-------- Data for analysis --------

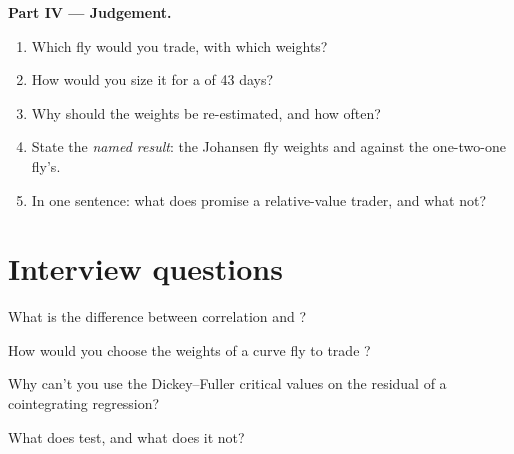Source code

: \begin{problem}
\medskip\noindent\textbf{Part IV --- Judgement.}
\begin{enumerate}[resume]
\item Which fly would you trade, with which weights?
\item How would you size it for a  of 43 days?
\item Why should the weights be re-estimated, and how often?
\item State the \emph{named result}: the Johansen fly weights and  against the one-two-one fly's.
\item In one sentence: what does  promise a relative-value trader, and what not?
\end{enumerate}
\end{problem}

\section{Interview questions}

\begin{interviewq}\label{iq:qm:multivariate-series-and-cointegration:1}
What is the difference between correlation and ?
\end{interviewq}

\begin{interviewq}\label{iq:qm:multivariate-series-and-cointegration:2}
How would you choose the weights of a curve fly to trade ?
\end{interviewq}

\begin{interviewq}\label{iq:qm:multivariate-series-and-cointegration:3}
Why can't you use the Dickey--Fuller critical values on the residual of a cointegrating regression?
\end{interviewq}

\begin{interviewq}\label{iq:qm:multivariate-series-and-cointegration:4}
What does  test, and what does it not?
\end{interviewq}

--------
-------- Data for analysis --------

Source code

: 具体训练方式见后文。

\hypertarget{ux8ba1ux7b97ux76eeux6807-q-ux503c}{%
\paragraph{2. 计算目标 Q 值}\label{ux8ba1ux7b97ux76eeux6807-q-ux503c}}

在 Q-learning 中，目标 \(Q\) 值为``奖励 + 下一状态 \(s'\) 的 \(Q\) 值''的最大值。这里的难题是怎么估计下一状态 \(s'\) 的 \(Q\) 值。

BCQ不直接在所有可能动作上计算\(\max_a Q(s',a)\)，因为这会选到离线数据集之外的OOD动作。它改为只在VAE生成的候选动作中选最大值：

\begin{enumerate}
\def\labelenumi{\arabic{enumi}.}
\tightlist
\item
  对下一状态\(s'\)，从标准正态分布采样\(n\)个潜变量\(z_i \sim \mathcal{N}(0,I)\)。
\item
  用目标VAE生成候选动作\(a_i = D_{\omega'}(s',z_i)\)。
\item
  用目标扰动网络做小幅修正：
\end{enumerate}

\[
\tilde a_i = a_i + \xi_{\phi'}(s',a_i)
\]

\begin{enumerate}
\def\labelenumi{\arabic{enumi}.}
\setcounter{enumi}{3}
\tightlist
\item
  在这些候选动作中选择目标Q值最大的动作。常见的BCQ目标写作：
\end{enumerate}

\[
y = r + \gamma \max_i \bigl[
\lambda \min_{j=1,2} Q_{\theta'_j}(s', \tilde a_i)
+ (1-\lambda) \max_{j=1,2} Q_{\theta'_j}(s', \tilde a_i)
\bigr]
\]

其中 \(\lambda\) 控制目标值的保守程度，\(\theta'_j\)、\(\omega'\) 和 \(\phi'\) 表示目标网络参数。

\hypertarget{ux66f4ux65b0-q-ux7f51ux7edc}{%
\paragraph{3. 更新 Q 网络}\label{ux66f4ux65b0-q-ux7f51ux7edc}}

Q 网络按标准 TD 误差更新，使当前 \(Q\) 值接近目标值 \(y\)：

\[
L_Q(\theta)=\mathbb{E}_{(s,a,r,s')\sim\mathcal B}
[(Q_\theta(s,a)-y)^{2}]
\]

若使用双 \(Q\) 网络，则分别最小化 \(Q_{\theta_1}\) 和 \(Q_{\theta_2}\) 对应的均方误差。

--------
-------- Data for analysis --------

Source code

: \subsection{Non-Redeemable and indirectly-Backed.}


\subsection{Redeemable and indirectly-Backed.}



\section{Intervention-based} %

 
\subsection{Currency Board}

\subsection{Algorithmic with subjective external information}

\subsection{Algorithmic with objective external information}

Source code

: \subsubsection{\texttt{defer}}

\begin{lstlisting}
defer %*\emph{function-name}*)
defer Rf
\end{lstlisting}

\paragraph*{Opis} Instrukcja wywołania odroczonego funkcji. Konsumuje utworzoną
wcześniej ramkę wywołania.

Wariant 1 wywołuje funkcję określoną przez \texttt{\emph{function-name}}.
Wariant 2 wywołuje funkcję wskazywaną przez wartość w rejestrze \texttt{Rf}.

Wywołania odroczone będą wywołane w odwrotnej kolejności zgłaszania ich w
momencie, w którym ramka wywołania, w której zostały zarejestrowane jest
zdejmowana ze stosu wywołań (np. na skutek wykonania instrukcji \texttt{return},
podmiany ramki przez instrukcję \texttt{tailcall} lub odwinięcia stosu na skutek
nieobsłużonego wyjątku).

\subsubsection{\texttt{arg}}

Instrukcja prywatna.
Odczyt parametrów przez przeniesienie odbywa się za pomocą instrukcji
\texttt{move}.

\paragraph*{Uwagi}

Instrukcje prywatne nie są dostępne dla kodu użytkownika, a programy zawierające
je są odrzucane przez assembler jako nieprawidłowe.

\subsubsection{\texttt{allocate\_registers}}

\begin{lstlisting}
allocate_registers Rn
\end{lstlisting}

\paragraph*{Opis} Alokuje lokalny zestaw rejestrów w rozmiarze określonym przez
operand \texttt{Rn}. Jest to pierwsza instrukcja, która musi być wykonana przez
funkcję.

--------

What is expected ::
Where a line of the records above holds the word "Algorithmic", copy that line.

Result for this task ::
\subsection{Algorithmic with subjective external information}
\subsection{Algorithmic with objective external information}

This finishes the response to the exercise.